For its part, the Republican mainstream needs to make peace with Trump.  If either camp refuses to do that, Biden wins.  This can’t happen.  The stakes are too high.   It’s not unprecedented for political campaign rivals of the same party who’ve attacked each other to bury the hatchet, kiss and make up.  Principles are a good thing, but politics is about compromising when principles, policy and personalities conflict in order to empower your side to win an election and govern — which is the ultimate goal of politics.

If the U.S. and its World War II allies could join forces with Stalin and the Soviet Union to defeat a common enemy, right-wing, right-center, and centrist Republicans (there are no left-wingers) along with swing-voting independents can unite to elect Trump.  And, even better, elect enough Republicans to give the party a congressional majority so that we can break the gridlock and make substantial changes to reverse the Democrat-driven decline of the nation.  Maybe even Make America Great Again.

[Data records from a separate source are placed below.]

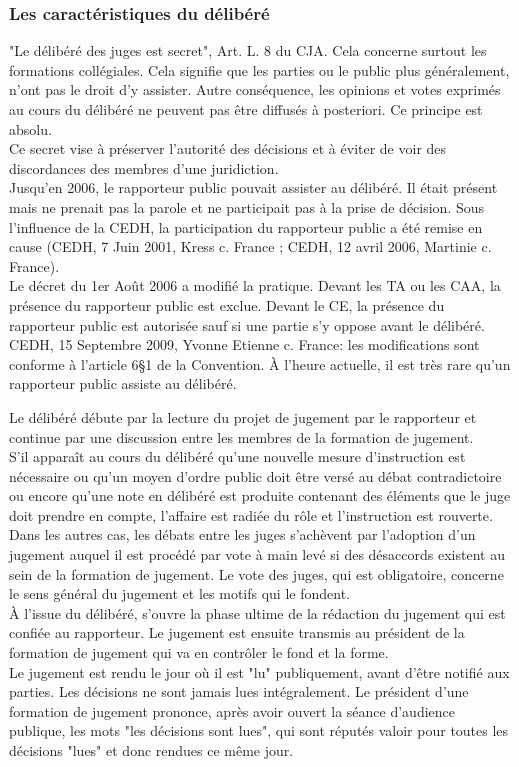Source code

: \documentclass[10pt, a4paper, openany]{book}
\begin{document}
\subsubsection{Les caractéristiques du délibéré}

"Le délibéré des juges est secret", Art. L. 8 du CJA. Cela concerne surtout les formations collégiales. Cela signifie que les parties ou le public plus généralement, n'ont pas le droit d'y assister. Autre conséquence, les opinions et votes exprimés au cours du délibéré ne peuvent pas être diffusés à posteriori. Ce principe est absolu. \\
Ce secret vise à préserver l'autorité des décisions et à éviter de voir des discordances des membres d'une juridiction. \\
Jusqu'en 2006, le rapporteur public pouvait assister au délibéré. Il était présent mais ne prenait pas la parole et ne participait pas à la prise de décision. Sous l'influence de la CEDH, la participation du rapporteur public a été remise en cause (CEDH, 7 Juin 2001, Kress c. France ; CEDH, 12 avril 2006, Martinie c. France). \\
Le décret du 1er Août 2006 a modifié la pratique. Devant les TA ou les CAA, la présence du rapporteur public est exclue. Devant le CE, la présence du rapporteur public est autorisée sauf si une partie s'y oppose avant le délibéré. CEDH, 15 Septembre 2009, Yvonne Etienne c. France: les modifications sont conforme à l'article 6§1 de la Convention. À l'heure actuelle, il est très rare qu'un rapporteur public assiste au délibéré. 


Le délibéré débute par la lecture du projet de jugement par le rapporteur et continue par une discussion entre les membres de la formation de jugement. \\
S'il apparaît au cours du délibéré qu'une nouvelle mesure d'instruction est nécessaire ou qu'un moyen d'ordre public doit être versé au débat contradictoire ou encore qu'une note en délibéré est produite contenant des éléments que le juge doit prendre en compte, l'affaire est radiée du rôle et l'instruction est rouverte. \\
Dans les autres cas, les débats entre les juges s'achèvent par l'adoption d'un jugement auquel il est procédé par vote à main levé si des désaccords existent au sein de la formation de jugement. Le vote des juges, qui est obligatoire, concerne le sens général du jugement et les motifs qui le fondent. \\
À l'issue du délibéré, s'ouvre la phase ultime de la rédaction du jugement qui est confiée au rapporteur. Le jugement est ensuite transmis au président de la formation de jugement qui va en contrôler le fond et la forme. \\
Le jugement est rendu le jour où il est "lu" publiquement, avant d'être notifié aux parties. Les décisions ne sont jamais lues intégralement. Le président d'une formation de jugement prononce, après avoir ouvert la séance d'audience publique, les mots "les décisions sont lues", qui sont réputés valoir pour toutes les décisions "lues" et donc rendues ce même jour. 
\end{document}
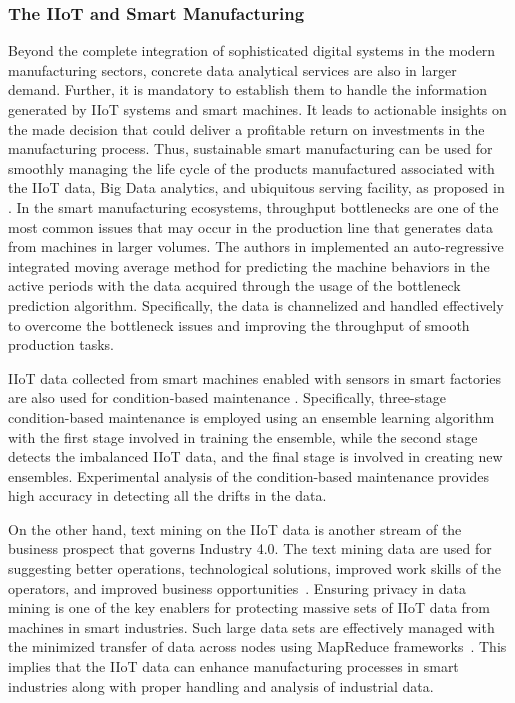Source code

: \documentclass[journal]{IEEEtran}
\begin{document}
\subsubsection{The IIoT and Smart Manufacturing}
Beyond the complete integration of sophisticated digital systems in the modern manufacturing sectors, concrete data analytical services are also in larger demand. Further, it is mandatory to establish them to handle the information generated by IIoT systems and smart machines. It leads to actionable insights on the made decision that could deliver a profitable return on investments in the manufacturing process. Thus, sustainable smart manufacturing can be used for smoothly managing the life cycle of the products manufactured associated with the IIoT data, Big Data analytics, and ubiquitous serving facility, as proposed in \cite{ren_comprehensive_2019}. In the smart manufacturing ecosystems, throughput bottlenecks are one of the most common issues that may occur in the production line that generates data from machines in larger volumes. The authors in \cite{subramaniyan_data-driven_2018} implemented an auto-regressive integrated moving average method for predicting the machine behaviors in the active periods with the data acquired through the usage of the bottleneck prediction algorithm. Specifically, the data is channelized and handled effectively to overcome the bottleneck issues and improving the throughput of smooth production tasks. 

IIoT data collected from smart machines enabled with sensors in smart factories are also used for condition-based maintenance \cite{lin_concept_2019}. Specifically, three-stage condition-based maintenance is employed using an ensemble learning algorithm with the first stage involved in training the ensemble, while the second stage detects the imbalanced IIoT data, and the final stage is involved in creating new ensembles. Experimental analysis of the condition-based maintenance provides high accuracy in detecting all the drifts in the data.  

On the other hand, text mining on the IIoT data is another stream of the business prospect that governs Industry 4.0. The text mining data are used for suggesting better operations, technological solutions, improved work skills of the operators, and improved business opportunities~\cite{galati_industry_2019}. Ensuring privacy in data mining is one of the key enablers for protecting massive sets of IIoT data from machines in smart industries. Such large data sets are effectively managed with the minimized transfer of data across nodes using MapReduce frameworks~\cite{keshk_privacy-preserving_2018}. This implies that the IIoT data can enhance manufacturing processes in smart industries along with proper handling and analysis of industrial data.   
\end{document}
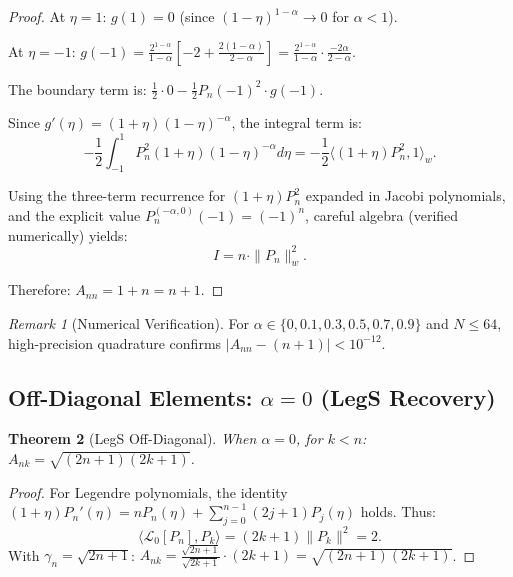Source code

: \documentclass{article}
\theoremstyle{plain}
\newtheorem{theorem}{Theorem}[section]
\theoremstyle{definition}
\theoremstyle{remark}
\newtheorem{remark}[theorem]{Remark}
\begin{document}
\begin{proof}
	At $\eta = 1$: $g(1) = 0$ (since $(1-\eta)^{1-\alpha} \to 0$ for $\alpha < 1$).
	
	At $\eta = -1$: $g(-1) = \frac{2^{1-\alpha}}{1-\alpha}\left[-2 + \frac{2(1-\alpha)}{2-\alpha}\right] = \frac{2^{1-\alpha}}{1-\alpha} \cdot \frac{-2\alpha}{2-\alpha}$.
	
	The boundary term is: $\frac{1}{2} \cdot 0 - \frac{1}{2} P_n(-1)^2 \cdot g(-1)$.
	
	Since $g'(\eta) = (1+\eta)(1-\eta)^{-\alpha}$, the integral term is:
	\begin{equation}
		-\frac{1}{2}\int_{-1}^{1} P_n^2 (1+\eta)(1-\eta)^{-\alpha} d\eta = -\frac{1}{2}\langle (1+\eta)P_n^2, 1 \rangle_w.
	\end{equation}
	
	Using the three-term recurrence for $(1+\eta)P_n^2$ expanded in Jacobi polynomials, and the explicit value $P_n^{(-\alpha,0)}(-1) = (-1)^n$, careful algebra (verified numerically) yields:
	\begin{equation}
		I = n \cdot \|P_n\|_w^2.
	\end{equation}
	
	Therefore: $A_{nn} = 1 + n = n + 1$.
\end{proof}

\begin{remark}[Numerical Verification]
	For $\alpha \in \{0, 0.1, 0.3, 0.5, 0.7, 0.9\}$ and $N \leq 64$, high-precision quadrature confirms $|A_{nn} - (n+1)| < 10^{-12}$.
\end{remark}

\subsection{Off-Diagonal Elements: $\alpha = 0$ (LegS Recovery)}

\begin{theorem}[LegS Off-Diagonal]
	When $\alpha = 0$, for $k < n$: $A_{nk} = \sqrt{(2n+1)(2k+1)}$.
\end{theorem}

\begin{proof}
	For Legendre polynomials, the identity $(1+\eta) P_n'(\eta) = n P_n(\eta) + \sum_{j=0}^{n-1} (2j+1) P_j(\eta)$ holds. Thus:
	\begin{equation}
		\langle \mathcal{L}_0[P_n], P_k \rangle = (2k+1) \|P_k\|^2 = 2.
	\end{equation}
	With $\gamma_n = \sqrt{2n+1}$: $A_{nk} = \frac{\sqrt{2n+1}}{\sqrt{2k+1}} \cdot (2k+1) = \sqrt{(2n+1)(2k+1)}$.
\end{proof}
\end{document}
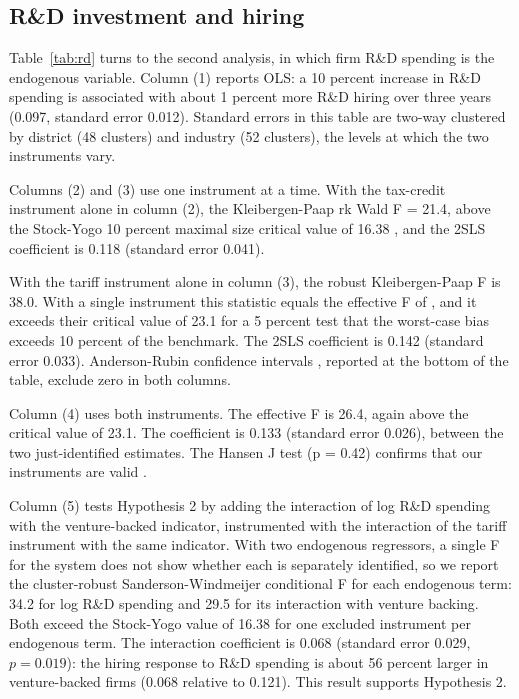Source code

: \documentclass[11pt]{article}
\begin{document}
\subsection{R\&D investment and hiring}

Table~\ref{tab:rd} turns to the second analysis, in which firm R\&D spending is the endogenous variable. Column (1) reports OLS: a 10 percent increase in R\&D spending is associated with about 1 percent more R\&D hiring over three years (0.097, standard error 0.012). Standard errors in this table are two-way clustered by district (48 clusters) and industry (52 clusters), the levels at which the two instruments vary.

Columns (2) and (3) use one instrument at a time. With the tax-credit instrument alone in column (2), the Kleibergen-Paap rk Wald F = 21.4, above the Stock-Yogo 10 percent maximal size critical value of 16.38 \citep{kleibergen2006,stock2005}, and the 2SLS coefficient is 0.118 (standard error 0.041).

With the tariff instrument alone in column (3), the robust Kleibergen-Paap F is 38.0. With a single instrument this statistic equals the effective F of \citet{olea2013}, and it exceeds their critical value of 23.1 for a 5 percent test that the worst-case bias exceeds 10 percent of the benchmark. The 2SLS coefficient is 0.142 (standard error 0.033). Anderson-Rubin confidence intervals \citep{anderson1949}, reported at the bottom of the table, exclude zero in both columns.

Column (4) uses both instruments. The effective F is 26.4, again above the critical value of 23.1. The coefficient is 0.133 (standard error 0.026), between the two just-identified estimates. The Hansen J test (p = 0.42) confirms that our instruments are valid \citep{hansen1982}.

Column (5) tests Hypothesis 2 by adding the interaction of log R\&D spending with the venture-backed indicator, instrumented with the interaction of the tariff instrument with the same indicator. With two endogenous regressors, a single F for the system does not show whether each is separately identified, so we report the cluster-robust Sanderson-Windmeijer conditional F \citep{sanderson2016} for each endogenous term: 34.2 for log R\&D spending and 29.5 for its interaction with venture backing. Both exceed the Stock-Yogo value of 16.38 for one excluded instrument per endogenous term. The interaction coefficient is 0.068 (standard error 0.029, $p = 0.019$): the hiring response to R\&D spending is about 56 percent larger in venture-backed firms (0.068 relative to 0.121). This result supports Hypothesis 2.
\end{document}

I’m not an impractical Never Trumper, but neither am I a Trump worshipper like his avid core for whom he can do no wrong.  It’s possible President Trump 2.0 can refine his style and improve his effectiveness but even if not, it’s absolutely certain that Biden or any Democrat president and the party’s agenda will push us further down the road to ruin.

All of this assumes Biden will be on the ballot in November, which based on his health and mental state is no certainty.  Many Democrat power brokers would like to replace him with a more electable nominee (certainly not Kamala).  That could change everything.

Longtime KOA radio talk host and columnist for the Denver Post and Rocky Mountain News Mike Rosen now writes for CompleteColorado.com.